Tarih, milletlerin kader anlarını kaydeden büyük bir defterdir. Ve Türk milleti için 26 Ağustos, yalnızca bir gün değil, ebediyete kazınmış iki şanlı destanın ortak mührüdür. Biri Malazgirt ovasında açılan kapıdır, diğeri Afyon sırtlarında yükselen milli diriliştir. Her ikisi de Türk’ün iradesini, inancını, vatan aşkını cihana haykıran iki zaferdir.
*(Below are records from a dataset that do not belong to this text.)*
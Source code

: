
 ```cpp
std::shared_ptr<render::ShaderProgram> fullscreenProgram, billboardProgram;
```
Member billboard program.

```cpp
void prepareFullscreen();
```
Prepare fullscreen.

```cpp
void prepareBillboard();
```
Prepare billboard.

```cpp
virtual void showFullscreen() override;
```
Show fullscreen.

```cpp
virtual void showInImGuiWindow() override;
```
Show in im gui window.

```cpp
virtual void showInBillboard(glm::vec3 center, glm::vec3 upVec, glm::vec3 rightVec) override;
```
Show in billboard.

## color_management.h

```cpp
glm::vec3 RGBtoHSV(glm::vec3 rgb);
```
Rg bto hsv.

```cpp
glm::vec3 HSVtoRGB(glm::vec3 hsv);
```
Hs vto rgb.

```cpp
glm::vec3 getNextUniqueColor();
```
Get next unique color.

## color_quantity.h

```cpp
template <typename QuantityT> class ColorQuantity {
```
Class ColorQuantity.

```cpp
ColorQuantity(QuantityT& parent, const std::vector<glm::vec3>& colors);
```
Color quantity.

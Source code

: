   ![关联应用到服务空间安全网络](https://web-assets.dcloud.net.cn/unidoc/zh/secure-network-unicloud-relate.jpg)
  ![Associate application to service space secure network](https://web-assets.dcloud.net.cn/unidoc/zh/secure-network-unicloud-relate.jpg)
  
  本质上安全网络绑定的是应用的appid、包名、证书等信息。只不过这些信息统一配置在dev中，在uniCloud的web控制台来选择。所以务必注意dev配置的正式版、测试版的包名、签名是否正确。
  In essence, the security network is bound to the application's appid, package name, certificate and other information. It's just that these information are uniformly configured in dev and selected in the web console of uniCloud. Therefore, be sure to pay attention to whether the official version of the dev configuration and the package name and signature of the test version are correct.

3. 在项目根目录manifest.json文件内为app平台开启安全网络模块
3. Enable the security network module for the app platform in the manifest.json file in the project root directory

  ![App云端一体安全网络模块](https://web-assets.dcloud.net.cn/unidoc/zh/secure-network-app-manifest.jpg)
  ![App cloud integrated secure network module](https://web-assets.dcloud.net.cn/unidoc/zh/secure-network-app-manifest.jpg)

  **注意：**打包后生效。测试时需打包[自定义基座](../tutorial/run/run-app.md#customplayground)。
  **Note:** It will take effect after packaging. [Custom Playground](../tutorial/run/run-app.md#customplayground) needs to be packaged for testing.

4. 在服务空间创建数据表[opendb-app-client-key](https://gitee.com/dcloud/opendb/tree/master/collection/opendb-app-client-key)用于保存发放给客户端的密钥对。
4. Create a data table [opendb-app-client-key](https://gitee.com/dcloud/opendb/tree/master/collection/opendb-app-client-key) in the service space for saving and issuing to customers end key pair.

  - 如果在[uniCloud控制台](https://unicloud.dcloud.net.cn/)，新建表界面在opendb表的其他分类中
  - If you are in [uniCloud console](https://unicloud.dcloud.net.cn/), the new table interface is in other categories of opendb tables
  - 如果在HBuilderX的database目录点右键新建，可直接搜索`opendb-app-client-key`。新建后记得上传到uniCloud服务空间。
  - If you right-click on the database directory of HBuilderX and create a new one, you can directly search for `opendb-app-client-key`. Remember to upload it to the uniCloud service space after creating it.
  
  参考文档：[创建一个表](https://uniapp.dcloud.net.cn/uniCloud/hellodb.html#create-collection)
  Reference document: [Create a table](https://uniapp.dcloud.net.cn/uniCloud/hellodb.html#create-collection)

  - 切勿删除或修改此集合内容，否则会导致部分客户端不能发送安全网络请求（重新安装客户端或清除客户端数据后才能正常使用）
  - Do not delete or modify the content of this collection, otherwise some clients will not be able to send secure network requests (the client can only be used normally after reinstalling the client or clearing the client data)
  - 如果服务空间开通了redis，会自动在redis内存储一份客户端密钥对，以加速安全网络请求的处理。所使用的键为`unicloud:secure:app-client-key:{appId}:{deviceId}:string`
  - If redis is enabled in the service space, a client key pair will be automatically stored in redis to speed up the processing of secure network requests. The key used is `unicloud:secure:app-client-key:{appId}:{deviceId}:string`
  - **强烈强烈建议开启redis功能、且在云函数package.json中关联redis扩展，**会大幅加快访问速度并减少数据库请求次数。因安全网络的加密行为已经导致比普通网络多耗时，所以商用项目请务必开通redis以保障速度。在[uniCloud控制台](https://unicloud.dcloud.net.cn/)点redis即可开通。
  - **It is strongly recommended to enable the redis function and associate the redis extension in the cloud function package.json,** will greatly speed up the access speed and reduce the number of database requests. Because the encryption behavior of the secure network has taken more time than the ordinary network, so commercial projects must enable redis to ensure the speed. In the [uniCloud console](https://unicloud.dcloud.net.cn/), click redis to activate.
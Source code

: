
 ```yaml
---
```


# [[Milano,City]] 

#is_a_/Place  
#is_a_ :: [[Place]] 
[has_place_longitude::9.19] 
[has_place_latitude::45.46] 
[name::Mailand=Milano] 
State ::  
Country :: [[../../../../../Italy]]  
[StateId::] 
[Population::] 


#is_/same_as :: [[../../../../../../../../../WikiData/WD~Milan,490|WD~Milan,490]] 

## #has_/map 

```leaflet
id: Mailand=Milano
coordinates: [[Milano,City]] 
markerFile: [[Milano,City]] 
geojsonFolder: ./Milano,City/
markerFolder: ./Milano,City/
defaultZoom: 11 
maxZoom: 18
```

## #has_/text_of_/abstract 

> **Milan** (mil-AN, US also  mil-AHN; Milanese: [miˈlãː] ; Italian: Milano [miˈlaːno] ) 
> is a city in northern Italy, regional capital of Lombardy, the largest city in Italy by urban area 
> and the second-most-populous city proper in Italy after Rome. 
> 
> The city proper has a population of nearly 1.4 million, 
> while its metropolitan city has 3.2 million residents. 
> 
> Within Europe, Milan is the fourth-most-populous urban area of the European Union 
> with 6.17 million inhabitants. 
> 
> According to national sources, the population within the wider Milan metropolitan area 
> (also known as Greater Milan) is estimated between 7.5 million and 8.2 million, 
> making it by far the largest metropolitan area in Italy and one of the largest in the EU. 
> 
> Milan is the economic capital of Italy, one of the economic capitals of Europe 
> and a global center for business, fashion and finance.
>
1071’de Sultan Alparslan, Malazgirt’in tozlu ovasında beyaz elbiselerini kefen niyetine giymiş, cihanın en kudretli ordularından biriyle karşı karşıya duruyordu. Bizans’ın ihtişamı Türk’ün inancına çarpmış, zafer Türk’ün alın teriyle yoğrulmuştu. O gün sadece bir savaş kazanılmadı; Anadolu’nun kapıları açıldı, Türk milletine yeni bir vatan, yeni bir hayat, yeni bir kader yazıldı. Malazgirt, “bu topraklar bizimdir” sözünün mühürlendiği ilk adım oldu.
Ve asırlar geçti… Türk, bu coğrafyada imparatorluklar kurdu, devletler yıktı, yeniden doğdu. Ancak 20. yüzyılın başında, haince parçalanmak istenen vatanın bağrında, millet yeniden tarih sahnesine çıktı. 26 Ağustos 1922 sabahı, Afyon Kocatepe’de Mustafa Kemal Paşa, aynı Alparslan gibi milletine öncülük ediyordu. Ordulara verdiği emir, yalnızca askeri bir talimat değil, bin yıllık varlığın haykırışıydı: “Ordular, ilk hedefiniz Akdeniz’dir, ileri!”
Büyük Taarruz, bir milletin küllerinden doğuşudur. Malazgirt’te kazanılan vatan, Kocatepe’de kurtarılmıştır. Alparslan’ın açtığı kapıdan giren Türk milleti, Mustafa Kemal’in öncülüğünde vatanı yeniden teminat altına almıştır. Bu iki 26 Ağustos, Türk’ün asla teslim olmayacağını, inançla yoğrulmuş millet iradesinin hiçbir güce boyun eğmeyeceğini göstermiştir.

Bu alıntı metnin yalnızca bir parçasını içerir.